— EXTRACTED DATA —
=== Begin Enclosure ===
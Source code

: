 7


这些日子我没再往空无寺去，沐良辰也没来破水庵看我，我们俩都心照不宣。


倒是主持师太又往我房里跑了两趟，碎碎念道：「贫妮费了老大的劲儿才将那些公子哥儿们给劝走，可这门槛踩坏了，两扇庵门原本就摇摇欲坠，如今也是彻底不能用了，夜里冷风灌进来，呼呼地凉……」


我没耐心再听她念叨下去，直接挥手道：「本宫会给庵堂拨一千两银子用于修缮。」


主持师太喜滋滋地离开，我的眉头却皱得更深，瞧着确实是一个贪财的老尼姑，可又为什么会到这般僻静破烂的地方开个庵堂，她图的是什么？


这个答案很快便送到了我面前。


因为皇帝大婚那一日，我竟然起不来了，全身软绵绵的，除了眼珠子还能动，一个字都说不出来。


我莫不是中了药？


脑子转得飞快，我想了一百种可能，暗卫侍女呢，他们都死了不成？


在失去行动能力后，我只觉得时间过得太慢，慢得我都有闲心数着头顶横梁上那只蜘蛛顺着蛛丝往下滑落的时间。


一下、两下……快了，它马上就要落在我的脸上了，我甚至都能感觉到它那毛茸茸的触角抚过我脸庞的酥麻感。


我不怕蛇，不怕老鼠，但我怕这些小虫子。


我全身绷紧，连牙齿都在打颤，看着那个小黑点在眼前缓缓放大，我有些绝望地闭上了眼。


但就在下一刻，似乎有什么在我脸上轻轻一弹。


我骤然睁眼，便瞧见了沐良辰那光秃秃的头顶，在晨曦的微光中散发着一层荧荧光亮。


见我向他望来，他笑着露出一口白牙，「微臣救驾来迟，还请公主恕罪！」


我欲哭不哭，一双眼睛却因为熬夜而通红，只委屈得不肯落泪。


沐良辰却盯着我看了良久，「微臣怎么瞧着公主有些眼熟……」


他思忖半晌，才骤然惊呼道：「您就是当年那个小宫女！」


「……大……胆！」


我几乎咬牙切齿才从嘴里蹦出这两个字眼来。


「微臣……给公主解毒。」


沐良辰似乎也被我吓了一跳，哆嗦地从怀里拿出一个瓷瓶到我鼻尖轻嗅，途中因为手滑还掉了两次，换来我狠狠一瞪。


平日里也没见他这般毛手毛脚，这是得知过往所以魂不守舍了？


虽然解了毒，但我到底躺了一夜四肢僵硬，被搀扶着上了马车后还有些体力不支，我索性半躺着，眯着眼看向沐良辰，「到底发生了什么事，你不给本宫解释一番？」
=== End Enclosure ===
— YOUR TASK —
Reproduce the whole listing word for word.

— EXPECTED ANSWER —
Source code

: 7


这些日子我没再往空无寺去，沐良辰也没来破水庵看我，我们俩都心照不宣。


倒是主持师太又往我房里跑了两趟，碎碎念道：「贫妮费了老大的劲儿才将那些公子哥儿们给劝走，可这门槛踩坏了，两扇庵门原本就摇摇欲坠，如今也是彻底不能用了，夜里冷风灌进来，呼呼地凉……」


我没耐心再听她念叨下去，直接挥手道：「本宫会给庵堂拨一千两银子用于修缮。」


主持师太喜滋滋地离开，我的眉头却皱得更深，瞧着确实是一个贪财的老尼姑，可又为什么会到这般僻静破烂的地方开个庵堂，她图的是什么？


这个答案很快便送到了我面前。


因为皇帝大婚那一日，我竟然起不来了，全身软绵绵的，除了眼珠子还能动，一个字都说不出来。


我莫不是中了药？


脑子转得飞快，我想了一百种可能，暗卫侍女呢，他们都死了不成？


在失去行动能力后，我只觉得时间过得太慢，慢得我都有闲心数着头顶横梁上那只蜘蛛顺着蛛丝往下滑落的时间。


一下、两下……快了，它马上就要落在我的脸上了，我甚至都能感觉到它那毛茸茸的触角抚过我脸庞的酥麻感。


我不怕蛇，不怕老鼠，但我怕这些小虫子。


我全身绷紧，连牙齿都在打颤，看着那个小黑点在眼前缓缓放大，我有些绝望地闭上了眼。


但就在下一刻，似乎有什么在我脸上轻轻一弹。


我骤然睁眼，便瞧见了沐良辰那光秃秃的头顶，在晨曦的微光中散发着一层荧荧光亮。


见我向他望来，他笑着露出一口白牙，「微臣救驾来迟，还请公主恕罪！」


我欲哭不哭，一双眼睛却因为熬夜而通红，只委屈得不肯落泪。


沐良辰却盯着我看了良久，「微臣怎么瞧着公主有些眼熟……」


他思忖半晌，才骤然惊呼道：「您就是当年那个小宫女！」


「……大……胆！」


我几乎咬牙切齿才从嘴里蹦出这两个字眼来。


「微臣……给公主解毒。」


沐良辰似乎也被我吓了一跳，哆嗦地从怀里拿出一个瓷瓶到我鼻尖轻嗅，途中因为手滑还掉了两次，换来我狠狠一瞪。


平日里也没见他这般毛手毛脚，这是得知过往所以魂不守舍了？


虽然解了毒，但我到底躺了一夜四肢僵硬，被搀扶着上了马车后还有些体力不支，我索性半躺着，眯着眼看向沐良辰，「到底发生了什么事，你不给本宫解释一番？」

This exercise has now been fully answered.